Provided data:

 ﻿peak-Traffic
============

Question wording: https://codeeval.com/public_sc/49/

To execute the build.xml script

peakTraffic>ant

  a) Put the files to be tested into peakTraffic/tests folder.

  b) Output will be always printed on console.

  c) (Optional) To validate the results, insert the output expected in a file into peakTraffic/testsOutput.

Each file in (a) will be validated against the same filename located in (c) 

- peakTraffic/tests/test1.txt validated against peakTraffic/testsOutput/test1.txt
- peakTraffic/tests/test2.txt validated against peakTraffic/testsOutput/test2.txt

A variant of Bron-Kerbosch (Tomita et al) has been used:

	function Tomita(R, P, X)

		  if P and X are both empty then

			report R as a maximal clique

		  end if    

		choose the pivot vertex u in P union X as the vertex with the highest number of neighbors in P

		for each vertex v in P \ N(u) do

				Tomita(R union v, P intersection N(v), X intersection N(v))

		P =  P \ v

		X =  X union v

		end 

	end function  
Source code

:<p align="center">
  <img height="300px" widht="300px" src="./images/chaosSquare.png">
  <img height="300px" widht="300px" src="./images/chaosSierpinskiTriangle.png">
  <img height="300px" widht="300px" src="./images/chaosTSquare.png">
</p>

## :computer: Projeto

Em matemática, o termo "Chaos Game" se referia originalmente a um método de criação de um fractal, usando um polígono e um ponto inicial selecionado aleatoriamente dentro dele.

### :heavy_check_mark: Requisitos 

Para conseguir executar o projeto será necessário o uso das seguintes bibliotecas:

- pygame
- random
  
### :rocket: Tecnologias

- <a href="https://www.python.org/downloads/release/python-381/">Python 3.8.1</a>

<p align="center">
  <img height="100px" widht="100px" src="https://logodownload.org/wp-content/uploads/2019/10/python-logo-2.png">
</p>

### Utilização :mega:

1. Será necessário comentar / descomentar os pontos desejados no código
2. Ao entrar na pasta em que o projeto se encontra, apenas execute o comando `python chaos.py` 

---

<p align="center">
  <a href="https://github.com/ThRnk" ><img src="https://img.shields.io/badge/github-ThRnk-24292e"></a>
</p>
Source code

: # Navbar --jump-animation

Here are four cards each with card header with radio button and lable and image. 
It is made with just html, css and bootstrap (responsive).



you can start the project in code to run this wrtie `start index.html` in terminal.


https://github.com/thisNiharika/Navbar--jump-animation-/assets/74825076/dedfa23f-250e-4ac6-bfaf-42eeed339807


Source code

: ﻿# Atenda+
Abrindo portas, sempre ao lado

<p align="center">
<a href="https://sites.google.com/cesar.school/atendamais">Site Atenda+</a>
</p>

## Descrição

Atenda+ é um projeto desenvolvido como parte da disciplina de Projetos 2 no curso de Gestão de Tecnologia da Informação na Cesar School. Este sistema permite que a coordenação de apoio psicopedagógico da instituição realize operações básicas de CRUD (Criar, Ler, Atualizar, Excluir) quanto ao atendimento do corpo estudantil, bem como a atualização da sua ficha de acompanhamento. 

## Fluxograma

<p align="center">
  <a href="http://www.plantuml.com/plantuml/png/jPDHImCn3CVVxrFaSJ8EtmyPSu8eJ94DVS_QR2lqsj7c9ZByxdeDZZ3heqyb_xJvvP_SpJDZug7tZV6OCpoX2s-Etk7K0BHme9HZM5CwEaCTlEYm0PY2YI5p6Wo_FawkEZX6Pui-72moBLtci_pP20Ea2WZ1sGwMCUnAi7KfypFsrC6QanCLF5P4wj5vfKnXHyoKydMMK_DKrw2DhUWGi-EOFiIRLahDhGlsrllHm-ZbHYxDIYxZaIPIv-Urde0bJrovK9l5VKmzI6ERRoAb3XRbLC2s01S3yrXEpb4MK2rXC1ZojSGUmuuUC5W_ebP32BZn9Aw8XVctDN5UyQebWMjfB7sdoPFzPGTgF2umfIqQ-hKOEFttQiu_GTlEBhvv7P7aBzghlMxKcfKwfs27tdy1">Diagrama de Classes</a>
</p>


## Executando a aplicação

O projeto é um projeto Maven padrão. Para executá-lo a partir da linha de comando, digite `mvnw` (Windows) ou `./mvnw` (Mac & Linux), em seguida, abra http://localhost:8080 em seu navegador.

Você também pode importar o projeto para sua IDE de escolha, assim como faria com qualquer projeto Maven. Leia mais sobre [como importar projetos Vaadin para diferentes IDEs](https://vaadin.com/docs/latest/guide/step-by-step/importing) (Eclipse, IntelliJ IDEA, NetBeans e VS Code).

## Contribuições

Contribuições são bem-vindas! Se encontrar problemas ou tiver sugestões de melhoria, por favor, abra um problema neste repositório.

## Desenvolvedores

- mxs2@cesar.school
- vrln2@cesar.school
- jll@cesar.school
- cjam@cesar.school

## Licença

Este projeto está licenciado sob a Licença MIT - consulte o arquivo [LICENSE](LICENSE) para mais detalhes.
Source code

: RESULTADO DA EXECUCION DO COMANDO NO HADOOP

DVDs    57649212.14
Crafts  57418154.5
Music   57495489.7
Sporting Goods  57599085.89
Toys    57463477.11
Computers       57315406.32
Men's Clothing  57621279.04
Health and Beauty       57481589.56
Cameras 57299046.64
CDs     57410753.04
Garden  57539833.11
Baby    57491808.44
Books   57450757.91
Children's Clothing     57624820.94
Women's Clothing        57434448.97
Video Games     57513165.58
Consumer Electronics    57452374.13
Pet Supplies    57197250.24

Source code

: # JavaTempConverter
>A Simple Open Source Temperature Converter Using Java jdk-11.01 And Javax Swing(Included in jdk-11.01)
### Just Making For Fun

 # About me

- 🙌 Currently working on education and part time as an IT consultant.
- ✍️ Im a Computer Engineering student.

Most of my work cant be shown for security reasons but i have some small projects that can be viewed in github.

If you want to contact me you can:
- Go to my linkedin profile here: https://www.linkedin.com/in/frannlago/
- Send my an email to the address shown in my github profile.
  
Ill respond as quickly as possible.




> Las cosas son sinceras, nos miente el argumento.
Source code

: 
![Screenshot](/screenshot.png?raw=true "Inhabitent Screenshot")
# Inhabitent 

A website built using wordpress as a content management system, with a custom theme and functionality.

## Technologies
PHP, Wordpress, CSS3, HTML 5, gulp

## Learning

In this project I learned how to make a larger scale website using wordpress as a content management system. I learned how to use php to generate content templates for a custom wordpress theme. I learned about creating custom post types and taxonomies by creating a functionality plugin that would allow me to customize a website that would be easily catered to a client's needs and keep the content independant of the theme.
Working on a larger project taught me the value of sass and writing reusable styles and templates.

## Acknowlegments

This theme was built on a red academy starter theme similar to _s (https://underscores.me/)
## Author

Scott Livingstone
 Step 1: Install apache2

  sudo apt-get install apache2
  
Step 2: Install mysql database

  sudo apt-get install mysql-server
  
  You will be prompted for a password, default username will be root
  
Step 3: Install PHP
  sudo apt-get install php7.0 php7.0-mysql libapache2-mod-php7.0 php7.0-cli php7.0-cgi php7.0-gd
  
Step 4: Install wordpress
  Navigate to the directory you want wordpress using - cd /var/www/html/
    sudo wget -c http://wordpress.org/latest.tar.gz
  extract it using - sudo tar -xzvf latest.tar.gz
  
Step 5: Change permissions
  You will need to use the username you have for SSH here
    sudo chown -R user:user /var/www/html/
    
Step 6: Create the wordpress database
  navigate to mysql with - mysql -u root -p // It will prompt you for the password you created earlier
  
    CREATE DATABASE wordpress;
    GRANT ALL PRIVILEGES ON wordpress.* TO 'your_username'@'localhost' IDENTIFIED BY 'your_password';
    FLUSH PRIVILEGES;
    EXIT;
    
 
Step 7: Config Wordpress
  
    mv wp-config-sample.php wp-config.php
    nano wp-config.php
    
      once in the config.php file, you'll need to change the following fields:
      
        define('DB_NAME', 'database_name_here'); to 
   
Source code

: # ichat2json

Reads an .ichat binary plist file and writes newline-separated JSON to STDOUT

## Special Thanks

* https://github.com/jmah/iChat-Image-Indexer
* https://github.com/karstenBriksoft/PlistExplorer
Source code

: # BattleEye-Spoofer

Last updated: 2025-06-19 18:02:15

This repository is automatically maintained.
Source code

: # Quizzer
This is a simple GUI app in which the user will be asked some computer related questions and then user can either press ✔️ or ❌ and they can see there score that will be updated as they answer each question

Your objective: Once you find the line containing "### :heavy_check_mark: Requisitos", stop: reproduce exactly that line and every line of the data before it, and nothing else.

Task answer:
 ﻿peak-Traffic
============

Question wording: https://codeeval.com/public_sc/49/

To execute the build.xml script

peakTraffic>ant

  a) Put the files to be tested into peakTraffic/tests folder.

  b) Output will be always printed on console.

  c) (Optional) To validate the results, insert the output expected in a file into peakTraffic/testsOutput.

Each file in (a) will be validated against the same filename located in (c) 

- peakTraffic/tests/test1.txt validated against peakTraffic/testsOutput/test1.txt
- peakTraffic/tests/test2.txt validated against peakTraffic/testsOutput/test2.txt

A variant of Bron-Kerbosch (Tomita et al) has been used:

	function Tomita(R, P, X)

		  if P and X are both empty then

			report R as a maximal clique

		  end if    

		choose the pivot vertex u in P union X as the vertex with the highest number of neighbors in P

		for each vertex v in P \ N(u) do

				Tomita(R union v, P intersection N(v), X intersection N(v))

		P =  P \ v

		X =  X union v

		end 

	end function  
Source code

:<p align="center">
  <img height="300px" widht="300px" src="./images/chaosSquare.png">
  <img height="300px" widht="300px" src="./images/chaosSierpinskiTriangle.png">
  <img height="300px" widht="300px" src="./images/chaosTSquare.png">
</p>

## :computer: Projeto

Em matemática, o termo "Chaos Game" se referia originalmente a um método de criação de um fractal, usando um polígono e um ponto inicial selecionado aleatoriamente dentro dele.

### :heavy_check_mark: Requisitos 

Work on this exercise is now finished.